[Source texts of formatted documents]
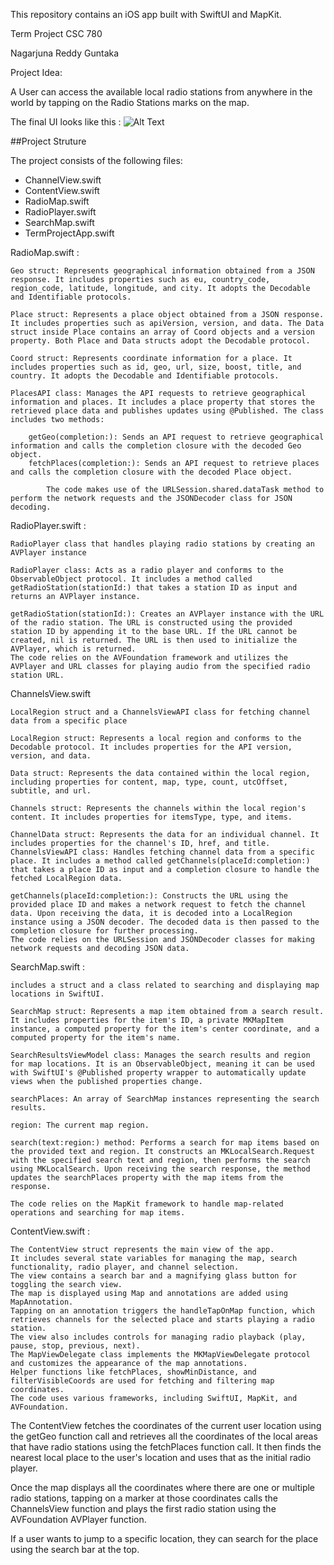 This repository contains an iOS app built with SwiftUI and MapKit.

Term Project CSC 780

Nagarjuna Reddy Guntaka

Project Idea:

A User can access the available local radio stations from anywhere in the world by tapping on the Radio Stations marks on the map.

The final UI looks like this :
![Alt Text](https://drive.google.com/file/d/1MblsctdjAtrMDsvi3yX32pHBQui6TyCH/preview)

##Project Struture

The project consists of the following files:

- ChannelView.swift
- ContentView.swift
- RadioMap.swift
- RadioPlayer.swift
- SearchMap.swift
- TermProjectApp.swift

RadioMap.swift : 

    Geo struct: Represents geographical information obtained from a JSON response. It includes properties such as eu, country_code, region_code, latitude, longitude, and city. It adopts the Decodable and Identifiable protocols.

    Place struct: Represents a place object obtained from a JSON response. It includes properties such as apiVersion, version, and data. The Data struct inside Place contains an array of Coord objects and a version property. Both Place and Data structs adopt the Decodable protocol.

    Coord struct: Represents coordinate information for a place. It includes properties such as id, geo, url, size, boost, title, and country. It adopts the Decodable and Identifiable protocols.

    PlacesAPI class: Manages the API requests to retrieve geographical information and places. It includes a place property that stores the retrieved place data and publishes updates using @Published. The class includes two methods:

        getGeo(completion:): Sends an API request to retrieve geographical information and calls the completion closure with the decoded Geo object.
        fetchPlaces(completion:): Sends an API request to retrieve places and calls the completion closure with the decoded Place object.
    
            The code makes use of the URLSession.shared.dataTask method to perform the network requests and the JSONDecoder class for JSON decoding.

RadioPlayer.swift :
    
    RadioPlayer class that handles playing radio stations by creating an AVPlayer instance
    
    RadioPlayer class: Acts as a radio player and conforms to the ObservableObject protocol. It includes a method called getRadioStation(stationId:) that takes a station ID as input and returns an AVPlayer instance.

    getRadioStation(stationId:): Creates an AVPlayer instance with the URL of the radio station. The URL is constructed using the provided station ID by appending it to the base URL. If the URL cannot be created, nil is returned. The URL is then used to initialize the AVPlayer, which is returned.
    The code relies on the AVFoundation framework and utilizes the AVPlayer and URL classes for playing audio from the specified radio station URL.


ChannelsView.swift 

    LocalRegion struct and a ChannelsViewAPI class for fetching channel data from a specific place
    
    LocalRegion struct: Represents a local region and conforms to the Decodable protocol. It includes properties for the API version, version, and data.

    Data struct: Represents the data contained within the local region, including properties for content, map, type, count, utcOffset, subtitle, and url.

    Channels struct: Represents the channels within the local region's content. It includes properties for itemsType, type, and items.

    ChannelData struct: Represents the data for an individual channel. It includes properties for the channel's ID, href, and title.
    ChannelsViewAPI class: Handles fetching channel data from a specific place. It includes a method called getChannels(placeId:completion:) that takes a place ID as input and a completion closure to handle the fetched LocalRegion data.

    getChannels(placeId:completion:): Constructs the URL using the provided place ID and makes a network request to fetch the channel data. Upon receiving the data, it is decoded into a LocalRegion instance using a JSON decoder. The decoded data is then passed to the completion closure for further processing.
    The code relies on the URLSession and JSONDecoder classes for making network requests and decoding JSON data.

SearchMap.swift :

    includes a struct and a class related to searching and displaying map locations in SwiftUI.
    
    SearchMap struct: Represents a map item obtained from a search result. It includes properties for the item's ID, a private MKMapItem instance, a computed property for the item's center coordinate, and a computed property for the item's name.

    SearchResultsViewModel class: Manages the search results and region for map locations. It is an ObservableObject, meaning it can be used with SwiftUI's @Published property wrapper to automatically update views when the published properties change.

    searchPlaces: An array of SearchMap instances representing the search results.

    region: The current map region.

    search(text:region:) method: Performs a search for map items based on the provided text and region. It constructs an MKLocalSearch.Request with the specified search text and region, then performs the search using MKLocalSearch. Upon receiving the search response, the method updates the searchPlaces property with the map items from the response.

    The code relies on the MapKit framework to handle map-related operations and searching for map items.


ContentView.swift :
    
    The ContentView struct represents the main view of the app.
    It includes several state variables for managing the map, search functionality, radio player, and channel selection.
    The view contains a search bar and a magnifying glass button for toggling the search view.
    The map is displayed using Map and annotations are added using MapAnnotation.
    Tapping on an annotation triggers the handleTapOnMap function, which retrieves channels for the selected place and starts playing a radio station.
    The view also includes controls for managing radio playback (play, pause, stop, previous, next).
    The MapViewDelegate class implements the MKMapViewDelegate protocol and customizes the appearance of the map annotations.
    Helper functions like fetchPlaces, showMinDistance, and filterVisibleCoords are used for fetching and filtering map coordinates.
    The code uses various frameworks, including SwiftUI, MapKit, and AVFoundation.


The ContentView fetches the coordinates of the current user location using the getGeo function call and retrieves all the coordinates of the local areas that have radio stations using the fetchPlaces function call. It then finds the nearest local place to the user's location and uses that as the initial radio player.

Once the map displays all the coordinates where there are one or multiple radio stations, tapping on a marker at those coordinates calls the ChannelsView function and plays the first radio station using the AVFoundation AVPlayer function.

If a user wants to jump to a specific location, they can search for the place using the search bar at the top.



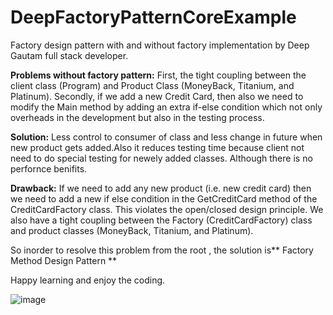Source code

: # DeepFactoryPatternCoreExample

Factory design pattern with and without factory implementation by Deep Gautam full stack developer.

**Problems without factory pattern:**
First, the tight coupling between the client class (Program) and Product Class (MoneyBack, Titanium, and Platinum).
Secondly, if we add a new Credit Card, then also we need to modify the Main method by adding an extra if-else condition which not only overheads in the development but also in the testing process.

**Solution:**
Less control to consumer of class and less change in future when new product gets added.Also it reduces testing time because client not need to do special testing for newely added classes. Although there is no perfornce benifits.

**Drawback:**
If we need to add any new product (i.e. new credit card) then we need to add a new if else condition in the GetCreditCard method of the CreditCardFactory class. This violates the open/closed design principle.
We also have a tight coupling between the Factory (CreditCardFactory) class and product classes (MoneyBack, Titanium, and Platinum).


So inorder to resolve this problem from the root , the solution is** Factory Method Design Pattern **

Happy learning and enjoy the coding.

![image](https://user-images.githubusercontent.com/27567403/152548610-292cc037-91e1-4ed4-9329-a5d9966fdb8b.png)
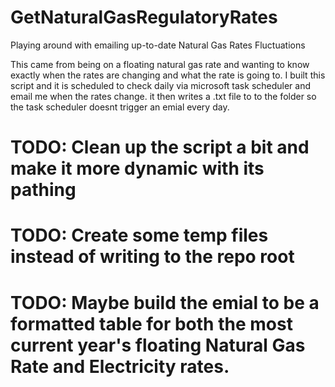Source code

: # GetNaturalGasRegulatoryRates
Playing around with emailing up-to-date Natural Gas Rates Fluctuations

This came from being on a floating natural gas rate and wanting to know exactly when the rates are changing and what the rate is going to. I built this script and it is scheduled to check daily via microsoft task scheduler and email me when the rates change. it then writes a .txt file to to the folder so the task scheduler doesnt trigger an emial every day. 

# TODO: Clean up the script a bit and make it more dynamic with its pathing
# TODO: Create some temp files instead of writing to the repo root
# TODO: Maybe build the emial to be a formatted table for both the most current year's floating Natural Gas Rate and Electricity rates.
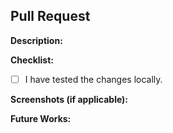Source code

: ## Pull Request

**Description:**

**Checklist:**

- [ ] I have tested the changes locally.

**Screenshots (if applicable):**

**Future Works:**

◆ ASSIGNMENT ◆
The entries need to be restated exactly, and their pictures left out.

◆ TASK SOLUTION ◆
 This repository contains an iOS app built with SwiftUI and MapKit.

Term Project CSC 780

Nagarjuna Reddy Guntaka

Project Idea:

A User can access the available local radio stations from anywhere in the world by tapping on the Radio Stations marks on the map.

The final UI looks like this :
![Alt Text](https://drive.google.com/file/d/1MblsctdjAtrMDsvi3yX32pHBQui6TyCH/preview)

##Project Struture

The project consists of the following files:

- ChannelView.swift
- ContentView.swift
- RadioMap.swift
- RadioPlayer.swift
- SearchMap.swift
- TermProjectApp.swift

RadioMap.swift : 

    Geo struct: Represents geographical information obtained from a JSON response. It includes properties such as eu, country_code, region_code, latitude, longitude, and city. It adopts the Decodable and Identifiable protocols.

    Place struct: Represents a place object obtained from a JSON response. It includes properties such as apiVersion, version, and data. The Data struct inside Place contains an array of Coord objects and a version property. Both Place and Data structs adopt the Decodable protocol.

    Coord struct: Represents coordinate information for a place. It includes properties such as id, geo, url, size, boost, title, and country. It adopts the Decodable and Identifiable protocols.

    PlacesAPI class: Manages the API requests to retrieve geographical information and places. It includes a place property that stores the retrieved place data and publishes updates using @Published. The class includes two methods:

        getGeo(completion:): Sends an API request to retrieve geographical information and calls the completion closure with the decoded Geo object.
        fetchPlaces(completion:): Sends an API request to retrieve places and calls the completion closure with the decoded Place object.
    
            The code makes use of the URLSession.shared.dataTask method to perform the network requests and the JSONDecoder class for JSON decoding.

RadioPlayer.swift :
    
    RadioPlayer class that handles playing radio stations by creating an AVPlayer instance
    
    RadioPlayer class: Acts as a radio player and conforms to the ObservableObject protocol. It includes a method called getRadioStation(stationId:) that takes a station ID as input and returns an AVPlayer instance.

    getRadioStation(stationId:): Creates an AVPlayer instance with the URL of the radio station. The URL is constructed using the provided station ID by appending it to the base URL. If the URL cannot be created, nil is returned. The URL is then used to initialize the AVPlayer, which is returned.
    The code relies on the AVFoundation framework and utilizes the AVPlayer and URL classes for playing audio from the specified radio station URL.


ChannelsView.swift 

    LocalRegion struct and a ChannelsViewAPI class for fetching channel data from a specific place
    
    LocalRegion struct: Represents a local region and conforms to the Decodable protocol. It includes properties for the API version, version, and data.

    Data struct: Represents the data contained within the local region, including properties for content, map, type, count, utcOffset, subtitle, and url.

    Channels struct: Represents the channels within the local region's content. It includes properties for itemsType, type, and items.

    ChannelData struct: Represents the data for an individual channel. It includes properties for the channel's ID, href, and title.
    ChannelsViewAPI class: Handles fetching channel data from a specific place. It includes a method called getChannels(placeId:completion:) that takes a place ID as input and a completion closure to handle the fetched LocalRegion data.

    getChannels(placeId:completion:): Constructs the URL using the provided place ID and makes a network request to fetch the channel data. Upon receiving the data, it is decoded into a LocalRegion instance using a JSON decoder. The decoded data is then passed to the completion closure for further processing.
    The code relies on the URLSession and JSONDecoder classes for making network requests and decoding JSON data.

SearchMap.swift :

    includes a struct and a class related to searching and displaying map locations in SwiftUI.
    
    SearchMap struct: Represents a map item obtained from a search result. It includes properties for the item's ID, a private MKMapItem instance, a computed property for the item's center coordinate, and a computed property for the item's name.

    SearchResultsViewModel class: Manages the search results and region for map locations. It is an ObservableObject, meaning it can be used with SwiftUI's @Published property wrapper to automatically update views when the published properties change.

    searchPlaces: An array of SearchMap instances representing the search results.

    region: The current map region.

    search(text:region:) method: Performs a search for map items based on the provided text and region. It constructs an MKLocalSearch.Request with the specified search text and region, then performs the search using MKLocalSearch. Upon receiving the search response, the method updates the searchPlaces property with the map items from the response.

    The code relies on the MapKit framework to handle map-related operations and searching for map items.


ContentView.swift :
    
    The ContentView struct represents the main view of the app.
    It includes several state variables for managing the map, search functionality, radio player, and channel selection.
    The view contains a search bar and a magnifying glass button for toggling the search view.
    The map is displayed using Map and annotations are added using MapAnnotation.
    Tapping on an annotation triggers the handleTapOnMap function, which retrieves channels for the selected place and starts playing a radio station.
    The view also includes controls for managing radio playback (play, pause, stop, previous, next).
    The MapViewDelegate class implements the MKMapViewDelegate protocol and customizes the appearance of the map annotations.
    Helper functions like fetchPlaces, showMinDistance, and filterVisibleCoords are used for fetching and filtering map coordinates.
    The code uses various frameworks, including SwiftUI, MapKit, and AVFoundation.


The ContentView fetches the coordinates of the current user location using the getGeo function call and retrieves all the coordinates of the local areas that have radio stations using the fetchPlaces function call. It then finds the nearest local place to the user's location and uses that as the initial radio player.

Once the map displays all the coordinates where there are one or multiple radio stations, tapping on a marker at those coordinates calls the ChannelsView function and plays the first radio station using the AVFoundation AVPlayer function.

If a user wants to jump to a specific location, they can search for the place using the search bar at the top.



Source code

: # DeepFactoryPatternCoreExample

Factory design pattern with and without factory implementation by Deep Gautam full stack developer.

**Problems without factory pattern:**
First, the tight coupling between the client class (Program) and Product Class (MoneyBack, Titanium, and Platinum).
Secondly, if we add a new Credit Card, then also we need to modify the Main method by adding an extra if-else condition which not only overheads in the development but also in the testing process.

**Solution:**
Less control to consumer of class and less change in future when new product gets added.Also it reduces testing time because client not need to do special testing for newely added classes. Although there is no perfornce benifits.

**Drawback:**
If we need to add any new product (i.e. new credit card) then we need to add a new if else condition in the GetCreditCard method of the CreditCardFactory class. This violates the open/closed design principle.
We also have a tight coupling between the Factory (CreditCardFactory) class and product classes (MoneyBack, Titanium, and Platinum).


So inorder to resolve this problem from the root , the solution is** Factory Method Design Pattern **

Happy learning and enjoy the coding.

![image](https://user-images.githubusercontent.com/27567403/152548610-292cc037-91e1-4ed4-9329-a5d9966fdb8b.png)
Source code

: # GetNaturalGasRegulatoryRates
Playing around with emailing up-to-date Natural Gas Rates Fluctuations

This came from being on a floating natural gas rate and wanting to know exactly when the rates are changing and what the rate is going to. I built this script and it is scheduled to check daily via microsoft task scheduler and email me when the rates change. it then writes a .txt file to to the folder so the task scheduler doesnt trigger an emial every day. 

# TODO: Clean up the script a bit and make it more dynamic with its pathing
# TODO: Create some temp files instead of writing to the repo root
# TODO: Maybe build the emial to be a formatted table for both the most current year's floating Natural Gas Rate and Electricity rates.
Source code

: ## Pull Request

**Description:**

**Checklist:**

- [ ] I have tested the changes locally.

**Screenshots (if applicable):**

**Future Works:**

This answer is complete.